Saved entries

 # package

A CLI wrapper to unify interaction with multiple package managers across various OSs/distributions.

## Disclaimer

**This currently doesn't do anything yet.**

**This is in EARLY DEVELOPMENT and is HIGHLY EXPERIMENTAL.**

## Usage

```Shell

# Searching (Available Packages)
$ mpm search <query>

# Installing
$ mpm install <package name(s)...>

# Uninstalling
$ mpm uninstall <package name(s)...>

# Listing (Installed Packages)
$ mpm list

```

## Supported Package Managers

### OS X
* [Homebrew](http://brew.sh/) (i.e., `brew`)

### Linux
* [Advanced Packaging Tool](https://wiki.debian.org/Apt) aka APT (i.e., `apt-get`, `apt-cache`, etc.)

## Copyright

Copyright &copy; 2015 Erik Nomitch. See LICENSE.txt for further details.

- [What the exercise asks]:
As the exercise requires, copy out the data shown above word for word.

- [Output of the exercise]:
 # package

A CLI wrapper to unify interaction with multiple package managers across various OSs/distributions.

## Disclaimer

**This currently doesn't do anything yet.**

**This is in EARLY DEVELOPMENT and is HIGHLY EXPERIMENTAL.**

## Usage

```Shell

# Searching (Available Packages)
$ mpm search <query>

# Installing
$ mpm install <package name(s)...>

# Uninstalling
$ mpm uninstall <package name(s)...>

# Listing (Installed Packages)
$ mpm list

```

## Supported Package Managers

### OS X
* [Homebrew](http://brew.sh/) (i.e., `brew`)

### Linux
* [Advanced Packaging Tool](https://wiki.debian.org/Apt) aka APT (i.e., `apt-get`, `apt-cache`, etc.)

## Copyright

Copyright &copy; 2015 Erik Nomitch. See LICENSE.txt for further details.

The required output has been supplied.